§ **WHAT YOU HAVE TO DO**
I would like each line of the data that holds the word "textwidth" copied out.
☆ ☆ ☆ ☆ ☆
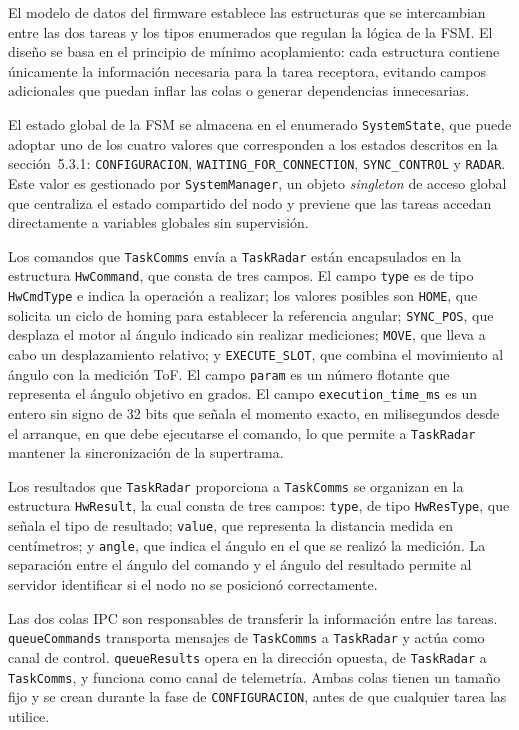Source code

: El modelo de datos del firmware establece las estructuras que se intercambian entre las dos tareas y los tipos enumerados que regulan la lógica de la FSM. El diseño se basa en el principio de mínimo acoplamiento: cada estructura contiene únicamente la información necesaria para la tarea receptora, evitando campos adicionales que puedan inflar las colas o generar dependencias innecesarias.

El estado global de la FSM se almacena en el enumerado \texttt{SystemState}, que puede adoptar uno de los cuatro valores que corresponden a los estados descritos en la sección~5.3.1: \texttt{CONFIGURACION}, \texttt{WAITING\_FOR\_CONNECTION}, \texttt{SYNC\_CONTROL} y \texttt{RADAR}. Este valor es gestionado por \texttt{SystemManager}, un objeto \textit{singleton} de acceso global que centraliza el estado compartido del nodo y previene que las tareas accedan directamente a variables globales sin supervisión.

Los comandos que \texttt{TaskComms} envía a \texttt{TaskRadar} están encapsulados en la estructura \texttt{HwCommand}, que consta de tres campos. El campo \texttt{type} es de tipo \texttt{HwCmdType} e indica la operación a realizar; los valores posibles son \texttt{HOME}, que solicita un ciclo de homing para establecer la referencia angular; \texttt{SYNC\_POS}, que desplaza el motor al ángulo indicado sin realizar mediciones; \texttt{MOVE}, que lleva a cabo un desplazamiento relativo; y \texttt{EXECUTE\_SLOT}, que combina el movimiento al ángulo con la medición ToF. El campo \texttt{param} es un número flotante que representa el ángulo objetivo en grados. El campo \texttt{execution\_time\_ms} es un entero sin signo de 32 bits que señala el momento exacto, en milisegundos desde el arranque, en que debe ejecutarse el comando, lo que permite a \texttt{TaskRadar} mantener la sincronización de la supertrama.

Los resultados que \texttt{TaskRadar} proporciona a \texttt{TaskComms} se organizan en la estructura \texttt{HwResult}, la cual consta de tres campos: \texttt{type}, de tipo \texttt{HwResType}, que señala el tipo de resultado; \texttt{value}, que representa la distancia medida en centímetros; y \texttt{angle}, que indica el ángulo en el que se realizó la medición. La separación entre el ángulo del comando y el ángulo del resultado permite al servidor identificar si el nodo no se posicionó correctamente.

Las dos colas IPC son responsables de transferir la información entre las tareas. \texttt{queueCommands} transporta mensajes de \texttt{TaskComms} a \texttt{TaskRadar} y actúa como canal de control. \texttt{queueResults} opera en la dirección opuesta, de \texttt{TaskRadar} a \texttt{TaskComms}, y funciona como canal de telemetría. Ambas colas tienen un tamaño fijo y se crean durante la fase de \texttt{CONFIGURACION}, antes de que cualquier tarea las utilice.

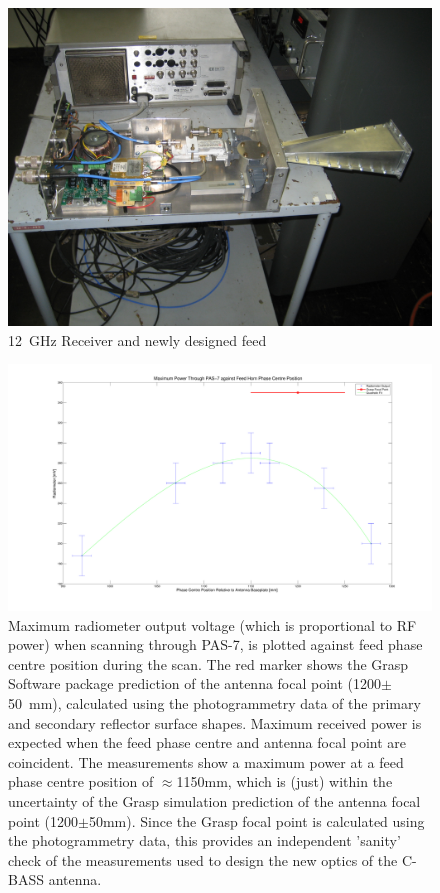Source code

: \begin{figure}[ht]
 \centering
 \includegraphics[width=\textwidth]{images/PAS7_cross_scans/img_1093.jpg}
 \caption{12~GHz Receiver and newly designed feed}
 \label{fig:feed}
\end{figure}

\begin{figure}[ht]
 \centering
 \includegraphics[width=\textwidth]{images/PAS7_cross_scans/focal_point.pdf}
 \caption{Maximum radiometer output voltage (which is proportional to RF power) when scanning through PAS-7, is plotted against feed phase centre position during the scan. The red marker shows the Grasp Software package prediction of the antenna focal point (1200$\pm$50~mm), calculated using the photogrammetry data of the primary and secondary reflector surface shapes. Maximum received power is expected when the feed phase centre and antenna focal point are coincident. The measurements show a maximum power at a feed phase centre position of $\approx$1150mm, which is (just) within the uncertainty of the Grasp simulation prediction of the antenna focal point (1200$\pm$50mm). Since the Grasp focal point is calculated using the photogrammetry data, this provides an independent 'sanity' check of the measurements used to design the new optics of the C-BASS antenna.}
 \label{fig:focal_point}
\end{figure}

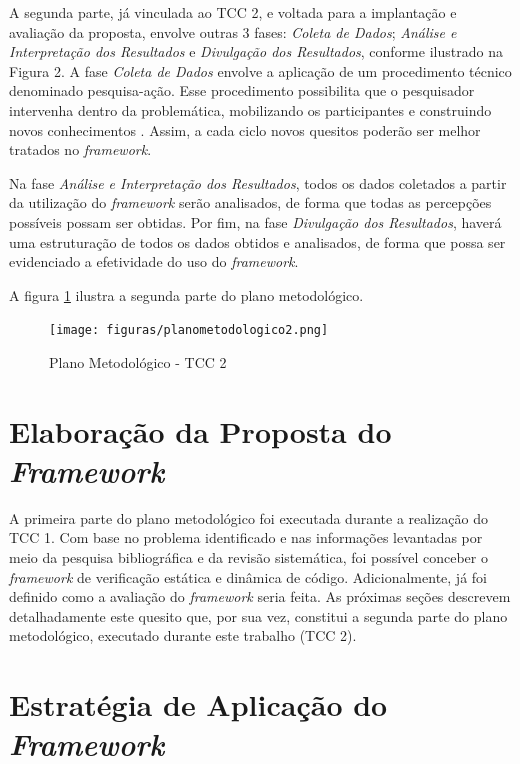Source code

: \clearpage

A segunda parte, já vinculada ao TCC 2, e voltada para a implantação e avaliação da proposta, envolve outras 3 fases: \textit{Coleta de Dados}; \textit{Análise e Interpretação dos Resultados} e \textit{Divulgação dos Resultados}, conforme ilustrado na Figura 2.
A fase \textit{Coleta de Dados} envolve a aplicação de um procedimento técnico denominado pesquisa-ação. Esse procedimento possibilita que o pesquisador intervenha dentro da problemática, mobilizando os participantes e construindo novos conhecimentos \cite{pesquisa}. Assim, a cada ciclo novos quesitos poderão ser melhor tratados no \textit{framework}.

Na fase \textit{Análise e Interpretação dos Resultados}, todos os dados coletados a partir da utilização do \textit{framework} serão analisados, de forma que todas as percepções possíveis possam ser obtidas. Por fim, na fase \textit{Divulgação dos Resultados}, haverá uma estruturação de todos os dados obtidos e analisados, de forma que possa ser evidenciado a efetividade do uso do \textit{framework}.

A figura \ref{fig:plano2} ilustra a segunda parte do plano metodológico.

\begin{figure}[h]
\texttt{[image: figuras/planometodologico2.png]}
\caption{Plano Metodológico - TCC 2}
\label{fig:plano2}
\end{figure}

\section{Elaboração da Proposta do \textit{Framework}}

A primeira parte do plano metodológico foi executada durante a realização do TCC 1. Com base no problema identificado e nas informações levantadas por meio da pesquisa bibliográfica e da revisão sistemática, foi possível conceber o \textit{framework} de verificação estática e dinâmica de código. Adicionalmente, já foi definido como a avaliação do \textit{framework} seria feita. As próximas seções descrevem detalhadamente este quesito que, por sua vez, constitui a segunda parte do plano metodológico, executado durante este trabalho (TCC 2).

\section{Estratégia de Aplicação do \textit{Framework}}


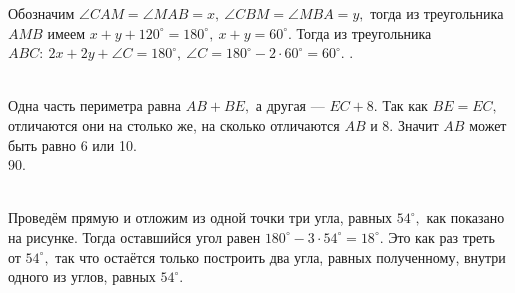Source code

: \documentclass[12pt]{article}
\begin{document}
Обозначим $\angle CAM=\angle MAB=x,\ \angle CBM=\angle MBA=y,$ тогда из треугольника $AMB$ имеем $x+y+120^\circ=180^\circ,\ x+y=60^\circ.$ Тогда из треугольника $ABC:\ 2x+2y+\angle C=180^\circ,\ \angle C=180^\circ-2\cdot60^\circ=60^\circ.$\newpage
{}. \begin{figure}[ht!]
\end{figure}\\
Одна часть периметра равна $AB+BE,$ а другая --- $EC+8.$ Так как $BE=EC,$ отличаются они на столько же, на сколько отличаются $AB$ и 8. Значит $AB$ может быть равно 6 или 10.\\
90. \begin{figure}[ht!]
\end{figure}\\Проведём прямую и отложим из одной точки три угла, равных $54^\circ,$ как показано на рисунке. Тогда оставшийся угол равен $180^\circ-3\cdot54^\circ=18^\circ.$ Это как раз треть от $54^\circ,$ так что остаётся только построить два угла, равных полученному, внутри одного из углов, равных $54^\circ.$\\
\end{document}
☆ ☆ ☆ ☆ ☆
§ **EXPECTED ANSWER**
 \includegraphics[width=\textwidth]{images/PAS7_cross_scans/img_1093.jpg}
 \includegraphics[width=\textwidth]{images/PAS7_cross_scans/focal_point.pdf}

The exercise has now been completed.